Cuando el presidente McKinley entró, Lincoln y Hércules pudieron observar su rostro ojeroso y su andar cansado. Al pasar junto a ellos, levantó la vista y los miró fijamente con sus pequeños ojos ensombrecidos por las pobladas cejas. Al principio, los dos agentes no supieron reaccionar, ¿cómo abordar al presidente antes de una sesión? Pensaron que Helen, con su gran determinación hubiera sabido cómo hacerlo. Entonces, Hércules dio un paso al frente y dirigiéndose al presidente le dijo:

—Señor presidente, necesitamos hablar urgentemente con usted. Al instante tres hombres se interpusieron entre los dos. McKinley hizo un gesto con las manos y los guardaespaldas volvieron a colocarse en su posición. El presidente sonrió al español y se quedó parado.

—Pero no podemos hablar aquí —dijo Hércules mirando de un lado para el otro.

—Dentro de 15 minutos tengo que hablar con la Comisión del Senado.

—Lo sé, pero lo que tenemos que contarle es muy grave. Éste es el agente del S.S.P., George Lincoln y yo soy Hércules Guzmán de Fox. Tenemos información que podría cambiar el curso de los acontecimientos.

McKinley miró la puerta de la sala y después con un gesto rápido cogió del brazo a Hércules y Lincoln, entraron en un despacho y todo el servicio de guardaespaldas detrás. El presidente los detuvo con el brazo y cerró la puerta.

—He de reconocer que han sido tenaces hasta el final. Como sabrán ya envíe el informe de la Comisión de la Armada el día 28, junto al informe incluí una carta para el congreso en la que sugería una solución pacífica.

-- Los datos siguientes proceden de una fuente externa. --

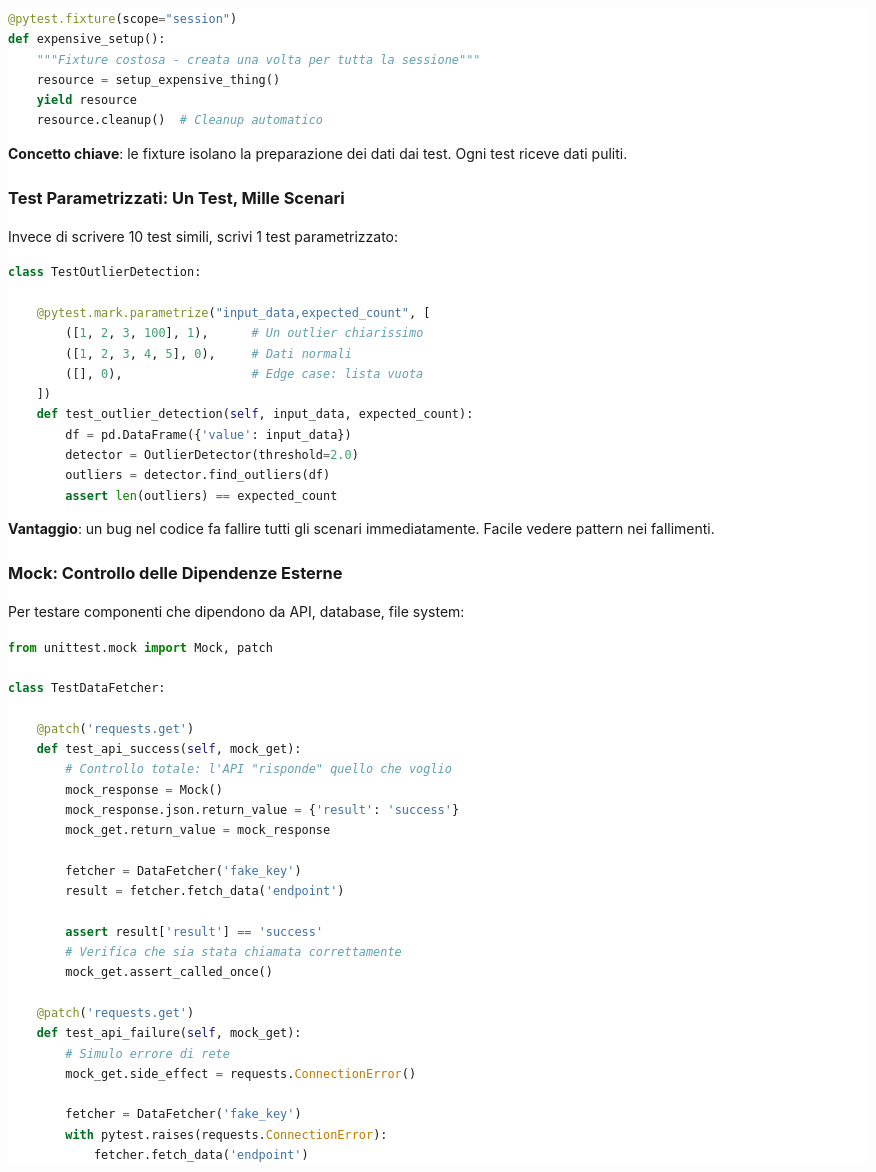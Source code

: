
 ```python
@pytest.fixture(scope="session")
def expensive_setup():
    """Fixture costosa - creata una volta per tutta la sessione"""
    resource = setup_expensive_thing()
    yield resource
    resource.cleanup()  # Cleanup automatico
```

**Concetto chiave**: le fixture isolano la preparazione dei dati dai test. Ogni test riceve dati puliti.

### Test Parametrizzati: Un Test, Mille Scenari

Invece di scrivere 10 test simili, scrivi 1 test parametrizzato:

```python
class TestOutlierDetection:
    
    @pytest.mark.parametrize("input_data,expected_count", [
        ([1, 2, 3, 100], 1),      # Un outlier chiarissimo
        ([1, 2, 3, 4, 5], 0),     # Dati normali
        ([], 0),                  # Edge case: lista vuota
    ])
    def test_outlier_detection(self, input_data, expected_count):
        df = pd.DataFrame({'value': input_data})
        detector = OutlierDetector(threshold=2.0)
        outliers = detector.find_outliers(df)
        assert len(outliers) == expected_count
```

**Vantaggio**: un bug nel codice fa fallire tutti gli scenari immediatamente. Facile vedere pattern nei fallimenti.

### Mock: Controllo delle Dipendenze Esterne

Per testare componenti che dipendono da API, database, file system:

```python
from unittest.mock import Mock, patch

class TestDataFetcher:
    
    @patch('requests.get')  
    def test_api_success(self, mock_get):
        # Controllo totale: l'API "risponde" quello che voglio
        mock_response = Mock()
        mock_response.json.return_value = {'result': 'success'}
        mock_get.return_value = mock_response
        
        fetcher = DataFetcher('fake_key')
        result = fetcher.fetch_data('endpoint')
        
        assert result['result'] == 'success'
        # Verifica che sia stata chiamata correttamente
        mock_get.assert_called_once()
    
    @patch('requests.get')
    def test_api_failure(self, mock_get):
        # Simulo errore di rete
        mock_get.side_effect = requests.ConnectionError()
        
        fetcher = DataFetcher('fake_key')
        with pytest.raises(requests.ConnectionError):
            fetcher.fetch_data('endpoint')
```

—Lo entendemos señor, pero creemos que sus hombres no le han pasado toda la información —dijo Lincoln.

—Estoy con ustedes. He leído sus informes, no se preocupe, todo lo de su expulsión se ha debido a un error, ya estoy trabajando en ello.

—No venimos por eso, Señor —contestó Lincoln.

—No se preocupen, todo el asunto de los Caballeros de Colón está arreglado. Todos los cabecillas están detenidos y sus hombres desarmados. Además, los hemos comprometido a dar 20 millones de dólares. Creo que han aprendido la lección. A partir de ahora, se convertirán en una dócil organización patriótica.

—Nos complace saberlo, pero tampoco se trata de eso. Queremos hablarle de quién hundió el
Maine
. El presidente dejó de sonreír. Sacó un reloj de bolsillo e hizo un gesto con la mano.

—Me temo que su tiempo ha terminado.